Los restos del realizador descansarán en el panteón de músicos del cementerio porteño de Chacarita, donde se congregaron varios cientos de seguidores del intérprete de Ella ya me olvidó, quien falleció el lunes en un hospital de la capital argentina, a los 74 años, víctima de una neumonía.

Favio, activo militante peronista, fue velado en un féretro envuelto en una bandera argentina con una rosa encima en el Salón de los Pasos Perdidos del Congreso de la Nación, por donde desfilaron miles de personas, incluida la presidenta Cristina Fernández, quien decretó tres días de duelo.

“Todas las películas las hizo bien, tenía mucha sabiduría. Porque él sufrió de chiquito, entonces sabía del sufrimiento de la gente”, explicaba ayer Enrique Varela, quien fue su ayudante durante quince años. “El peronismo, para él, era vivir la vida de Jesucristo. El peronismo tiene esa raíz de bondad, de dar a los pobres. Por eso él fue peronista”, agregó Varela.

En la despedida a Favio coincidieron ayer peronistas y opositores, como el presidente del Instituto Nacional Peronista, Lorenzo Pepe, y el exgobernador socialista Hermes Binner, junto a admiradores de su trabajo, tanto en la gran pantalla como en la música.

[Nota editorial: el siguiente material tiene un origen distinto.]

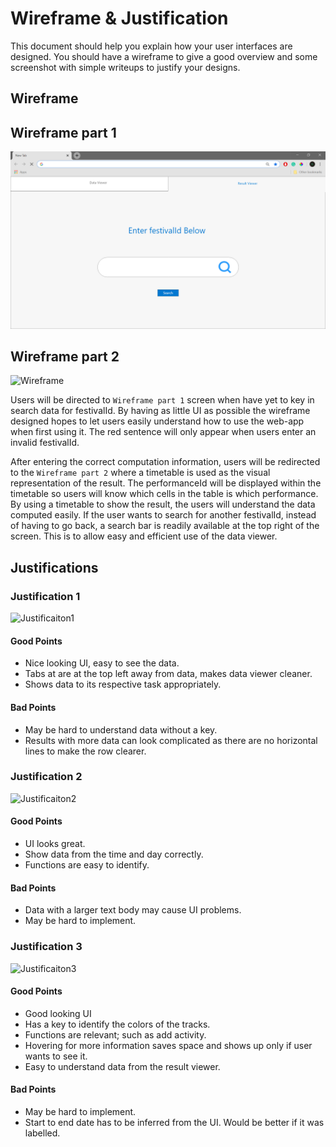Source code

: # Wireframe & Justification

This document should help you explain how your user interfaces are designed. You should have a wireframe to give a good overview and some screenshot with simple writeups to justify your designs.

## Wireframe

## Wireframe part 1
![Wireframe](assets/result-viewer-1.png)

## Wireframe part 2
![Wireframe](assets/basic-wireframe-result-viewer-frontend-2.png)

  Users will be directed to `Wireframe part 1` screen when have yet to key in search data for festivalId. By having as little UI as possible the wireframe designed hopes to let users easily understand how to use the web-app when first using it. The red sentence will only appear when users enter an invalid festivalId.
  
  After entering the correct computation information, users will be redirected to the `Wireframe part 2` where a timetable is used as the visual representation of the result. The performanceId will be displayed within the timetable so users will know which cells in the table is which performance. By using a timetable to show the result, the users will understand the data computed easily. If the user wants to search for another festivalId, instead of having to go back, a search bar is readily available at the top right of the screen. This is to allow easy and efficient use of the data viewer.

## Justifications

### Justification 1
![Justificaiton1](https://assets-global.website-files.com/5a5399a10a77cc0001b18774/5d558e514de4fb7e265517a5_Graphic-hero-chart-homepage%402x-p-800.png)

#### Good Points
- Nice looking UI, easy to see the data.
- Tabs at are at the top left away from data, makes data viewer cleaner.
- Shows data to its respective task appropriately.

#### Bad Points
- May be hard to understand data without a key.
- Results with more data can look complicated as there are no horizontal lines to make the row clearer.

### Justification 2

![Justificaiton2](https://cdn.dribbble.com/users/443226/screenshots/2849109/task_page_calendar_view.jpg)

#### Good Points

- UI looks great.
- Show data from the time and day correctly.
- Functions are easy to identify.

#### Bad Points

- Data with a larger text body may cause UI problems.
- May be hard to implement.

### Justification 3

![Justificaiton3](https://media.discordapp.net/attachments/340803505952653312/706487863725916240/preview.png?width=779&height=584)

#### Good Points
- Good looking UI
- Has a key to identify the colors of the tracks.
- Functions are relevant; such as add activity.
- Hovering for more information saves space and shows up only if user wants to see it.
- Easy to understand data from the result viewer.

#### Bad Points
- May be hard to implement.
- Start to end date has to be inferred from the UI. Would be better if it was labelled.
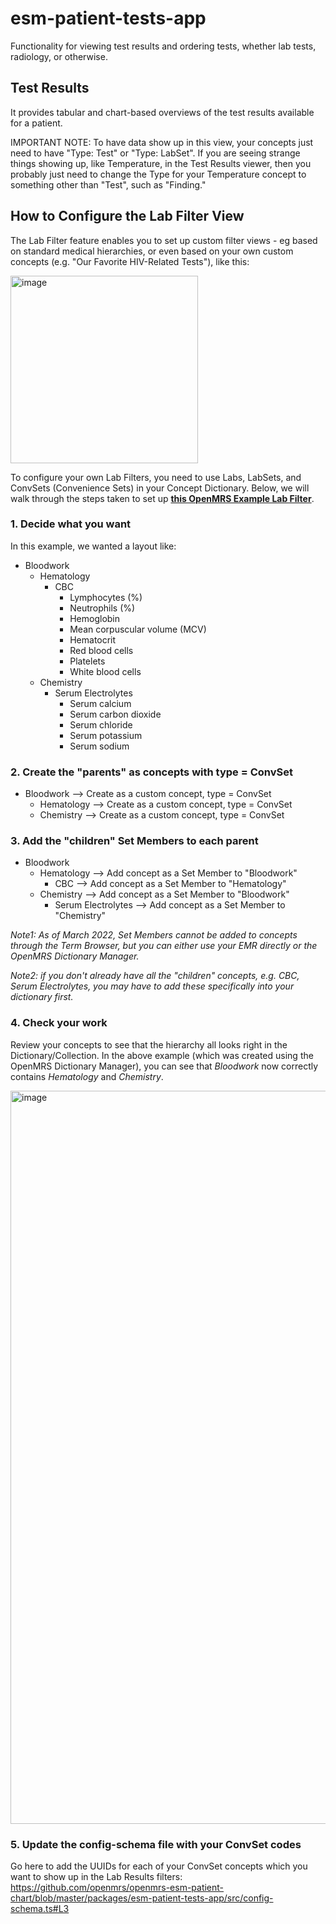 # esm-patient-tests-app

Functionality for viewing test results and ordering tests, whether lab tests, radiology, or otherwise.

## Test Results

It provides tabular and chart-based overviews of the test results available for a patient.

IMPORTANT NOTE: To have data show up in this view, your concepts just need to have "Type: Test" or "Type: LabSet".
If you are seeing strange things showing up, like Temperature, in the Test Results viewer, then you probably just need to change the Type for your Temperature concept to something other than "Test", such as "Finding."

## How to Configure the Lab Filter View

The Lab Filter feature enables you to set up custom filter views - eg based on standard medical hierarchies, or even based on your own custom concepts (e.g. "Our Favorite HIV-Related Tests"), like this:

<img width="300" alt="image" src="https://user-images.githubusercontent.com/67400059/161005725-18b38112-d2bd-4ae1-8a01-f797cb69aa57.png">

To configure your own Lab Filters, you need to use Labs, LabSets, and ConvSets (Convenience Sets) in your Concept Dictionary.
Below, we will walk through the steps taken to set up [**this OpenMRS Example Lab Filter**](https://app.openconceptlab.org/#/orgs/openmrs/collections/ExampleLabFilter/).

### 1. Decide what you want

In this example, we wanted a layout like:

* Bloodwork
  * Hematology
    * CBC
      * Lymphocytes (%)
      * Neutrophils (%)
      * Hemoglobin
      * Mean corpuscular volume (MCV)
      * Hematocrit
      * Red blood cells
      * Platelets
      * White blood cells
  * Chemistry
    * Serum Electrolytes
      * Serum calcium
      * Serum carbon dioxide
      * Serum chloride
      * Serum potassium
      * Serum sodium

### 2. Create the "parents" as concepts with type = ConvSet

* Bloodwork --> Create as a custom concept, type = ConvSet
  * Hematology --> Create as a custom concept, type = ConvSet
  * Chemistry --> Create as a custom concept, type = ConvSet

### 3. Add the "children" Set Members to each parent

* Bloodwork
  * Hematology --> Add concept as a Set Member to "Bloodwork"
    * CBC --> Add concept as a Set Member to "Hematology"
  * Chemistry --> Add concept as a Set Member to "Bloodwork"
    * Serum Electrolytes --> Add concept as a Set Member to "Chemistry"

_Note1: As of March 2022, Set Members cannot be added to concepts through the Term Browser, but you can either use your EMR directly or the OpenMRS Dictionary Manager._

_Note2: if you don't already have all the "children" concepts, e.g. CBC, Serum Electrolytes, you may have to add these specifically into your dictionary first._

### 4. Check your work

Review your concepts to see that the hierarchy all looks right in the Dictionary/Collection. In the above example (which was created using the OpenMRS Dictionary Manager), you can see that _Bloodwork_ now correctly contains _Hematology_ and _Chemistry_.

<img width="1173" alt="image" src="https://user-images.githubusercontent.com/67400059/161008455-edbd31d1-00ca-4236-9309-bc41763a6f0a.png">

### 5. Update the config-schema file with your ConvSet codes

Go here to add the UUIDs for each of your ConvSet concepts which you want to show up in the Lab Results filters:
<https://github.com/openmrs/openmrs-esm-patient-chart/blob/master/packages/esm-patient-tests-app/src/config-schema.ts#L3>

“Leonardo Favio me abrió la cabeza hacia la militancia dentro del arte, en este caso en el cine. Viendo sus películas en la escuela descubrí el peronismo. Para mí, es la persona más importante de la cultura de los últimos 50 años”, aseguraba Mauro Nieto, un oficinista de 36 años. Otros, como Jorge Pavese, se acercaron al Congreso para despedir a un artista completo. “Aparte de ser cantante, un gran peronista y un gran patriota ante todo”, dijo.

Fuad Jorge Jury, nombre verdadero del realizador, nació en Luján de Cuyo, en las afueras de Mendoza, en 1938, y tuvo una infancia marcada por la pobreza y una adolescencia complicada que incluso le llevó a la cárcel. Saltó a la fama por sus baladas, con éxitos como Fuiste mía un verano (1968) y su participación en el festival de la canción de Viña del Mar.

Nombrado embajador de la cultura argentina, Favio dirigió una decena de filmes, entre ellos, Nazareno Cruz y el Lobo, de 1975, la más taquillera de la historia del cine argentino. Se exilió en 1976, tras el golpe militar que dio paso a la última dictadura (1976-1983) y regresó al país en 1987, para retomar su carrera cinematográfica. Con Gatica, El Mono, la película sobre la vida del boxeador José María Gatica, estrenada en 1993, logró de nuevo el reconocimiento del público y la crítica, y ganó el Goya a la Mejor Película Extranjera.

Favio, quien en 1973 participó en la organización de un acto multitudinario de bienvenida al general Juan Domingo Perón tras su exilio, dirigió el documental Perón, sinfonía del sentimiento, que se rodó entre 1996 1999, sobre la historia del peronismo y la vida del tres veces presidente argentino Juan Domingo Perón (1895-1974).

Su última película, Aniceto, estrenada en el 2008, es una nueva versión de su cinta El romance del Aniceto y la Francisca (1967) y fue distinguida con el Cóndor de Plata de la crítica argentina. La enfermedad le impidió concluir el proyecto del filme Mantel de hule, según reveló Andrés Echeveste, director de arte y amigo del fallecido cineasta, quien relató que el guion de la película era “autobiográfico, sobre sus años del exilio”.

Datos
Cuando el féretro salió del Congreso en la tarde de ayer, varias personas, entre ellas admiradoras del cantante, entonaron la Marcha peronista y fragmentos de sus baladas.

El último trabajo que Favio realizó como cineasta fue el cortometraje La buena gente, uno de varios producidos por la Secretaría de Cultura para celebrar en el 2010 el bicentenario de la revolución que inició el camino a la independencia de Argentina.